Бездарная защита графомана
№ 2011 / 35, 23.02.2015
Как и в любом из числа периодических изданий, в литературном журнале «Москва» можно найти расхождения со своими этическими и эстетическими взглядами и суждениями по любым вопросам. Но обнаруживаются и зачастую верные и созвучные мне идеи и мысли авторов
Как и в любом из числа периодических изданий, в литературном журнале «Москва» можно найти расхождения со своими этическими и эстетическими взглядами и суждениями по любым вопросам. Но обнаруживаются и зачастую верные и созвучные мне идеи и мысли авторов, опубликованных в любом из номеров и в различных рубриках: и «Публицистика», и «Культура», и даже «Проза» и «Поэзия», и прочих. Наличие всего этого в одном литературном журнале подкрепляет доверие к нему. Ну, а поговорить мне хочется об уже знакомой персоне для читателей газеты «Литературная Россия», да и всей читающей России.
Мне помнится, как в девятом номере газеты «Литературная Россия» за 2011 год Сергей Москвитин рассуждал о сборнике стихов Ивана Переверзина «Грозовые крылья» так: «Мне всегда казалось, что стихи у него – бессюжетные, незапоминающиеся, корявые. Такие прочитаешь – и в голове ничего, кроме недоумения, не остаётся». А ещё откровенно и вполне оправданно: «В книге сотни слабых, беспомощных, корявых стихотворений, доказывающих, что автор плохо владеет и словом, и русским языком, и стихотворной грамотой».

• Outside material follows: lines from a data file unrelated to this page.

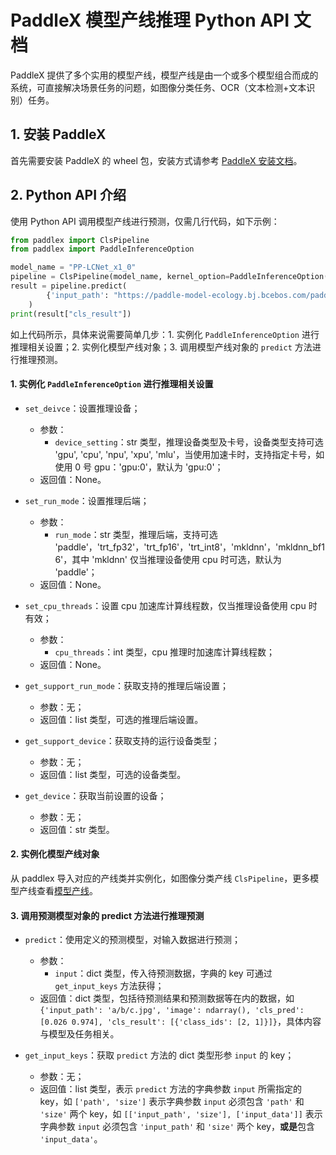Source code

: # PaddleX 模型产线推理 Python API 文档

PaddleX 提供了多个实用的模型产线，模型产线是由一个或多个模型组合而成的系统，可直接解决场景任务的问题，如图像分类任务、OCR（文本检测+文本识别）任务。

## 1. 安装 PaddleX

首先需要安装 PaddleX 的 wheel 包，安装方式请参考 [PaddleX 安装文档](../INSTALL.md)。

## 2. Python API 介绍

使用 Python API 调用模型产线进行预测，仅需几行代码，如下示例：

```python
from paddlex import ClsPipeline
from paddlex import PaddleInferenceOption

model_name = "PP-LCNet_x1_0"
pipeline = ClsPipeline(model_name, kernel_option=PaddleInferenceOption())
result = pipeline.predict(
        {'input_path': "https://paddle-model-ecology.bj.bcebos.com/paddlex/imgs/demo_image/general_image_classification_001.jpg"}
    )
print(result["cls_result"])
```  

如上代码所示，具体来说需要简单几步：1. 实例化 `PaddleInferenceOption` 进行推理相关设置；2. 实例化模型产线对象；3. 调用模型产线对象的 `predict` 方法进行推理预测。

#### 1. 实例化 `PaddleInferenceOption` 进行推理相关设置


* `set_deivce`：设置推理设备；
    * 参数：
        * `device_setting`：str 类型，推理设备类型及卡号，设备类型支持可选 'gpu', 'cpu', 'npu', 'xpu', 'mlu'，当使用加速卡时，支持指定卡号，如使用 0 号 gpu：'gpu:0'，默认为 'gpu:0'；
    * 返回值：None。

* `set_run_mode`：设置推理后端；
    * 参数：
        * `run_mode`：str 类型，推理后端，支持可选 'paddle'，'trt_fp32'，'trt_fp16'，'trt_int8'，'mkldnn'，'mkldnn_bf16'，其中 'mkldnn' 仅当推理设备使用 cpu 时可选，默认为 'paddle'；
    * 返回值：None。

* `set_cpu_threads`：设置 cpu 加速库计算线程数，仅当推理设备使用 cpu 时有效；
    * 参数：
        * `cpu_threads`：int 类型，cpu 推理时加速库计算线程数；
    * 返回值：None。

* `get_support_run_mode`：获取支持的推理后端设置；
    * 参数：无；
    * 返回值：list 类型，可选的推理后端设置。

* `get_support_device`：获取支持的运行设备类型；
    * 参数：无；
    * 返回值：list 类型，可选的设备类型。

* `get_device`：获取当前设置的设备；
    * 参数：无；
    * 返回值：str 类型。

#### 2. 实例化模型产线对象

从 paddlex 导入对应的产线类并实例化，如图像分类产线 `ClsPipeline`，更多模型产线查看[模型产线](support_pipeline_list.md)。

#### 3. 调用预测模型对象的 predict 方法进行推理预测

* `predict`：使用定义的预测模型，对输入数据进行预测；
    * 参数：
        * `input`：dict 类型，传入待预测数据，字典的 key 可通过 `get_input_keys` 方法获得；
    * 返回值：dict 类型，包括待预测结果和预测数据等在内的数据，如 `{'input_path': 'a/b/c.jpg', 'image': ndarray(), 'cls_pred': [0.026 0.974], 'cls_result': [{'class_ids': [2, 1]}]}`，具体内容与模型及任务相关。

* `get_input_keys`：获取 `predict` 方法的 dict 类型形参 `input` 的 key；
    * 参数：无；
    * 返回值：list 类型，表示 `predict` 方法的字典参数 `input` 所需指定的 key，如 `['path', 'size']` 表示字典参数 `input` 必须包含 `'path'` 和 `'size'` 两个 key，如 `[['input_path', 'size'], ['input_data']]` 表示字典参数 `input` 必须包含 `'input_path'` 和 `'size'` 两个 key，**或是**包含 `'input_data'`。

Я вынужден с ним согласиться. Но вот открыл я журнал «Москва» и оторопел. Доцент Литинститута Александр Торопцев, как и довольно близкий к его сердцу Переверзин, вдруг бросился защищать отъявленного совершенно бездарного стихотворца, назвав его «честным поэтом».
Торопцев прямо утверждает об Иване Переверзине, что «поэт не просто искренен, но честен, до раскаянья честен» в стихе «Твоё имя»:
В аду сгорю я, чёртов грешник, за то, что от шальной любви построил вдруг такой скворешник, что в нём подохли соловьи… |
И это из первого раздела переверзинской книги «Грозовые крылья», который называется «Костёр любви».
Начинать общую подборку (считай, биографическую) с пламени любви – похоже не меньше чем на флирт с читателем. В безупречном отношении к любви отказываешь сразу, как только открываешь книгу «Грозовые крылья». Писать стихи, где есть осознание такого для себя (читай, переверзинского) исхода – верх непонимания Любви. Их автор – и глуп и слеп, недальновиден, не глубок, хотя нам заявляет Торопцев о содержании какой-то глубины.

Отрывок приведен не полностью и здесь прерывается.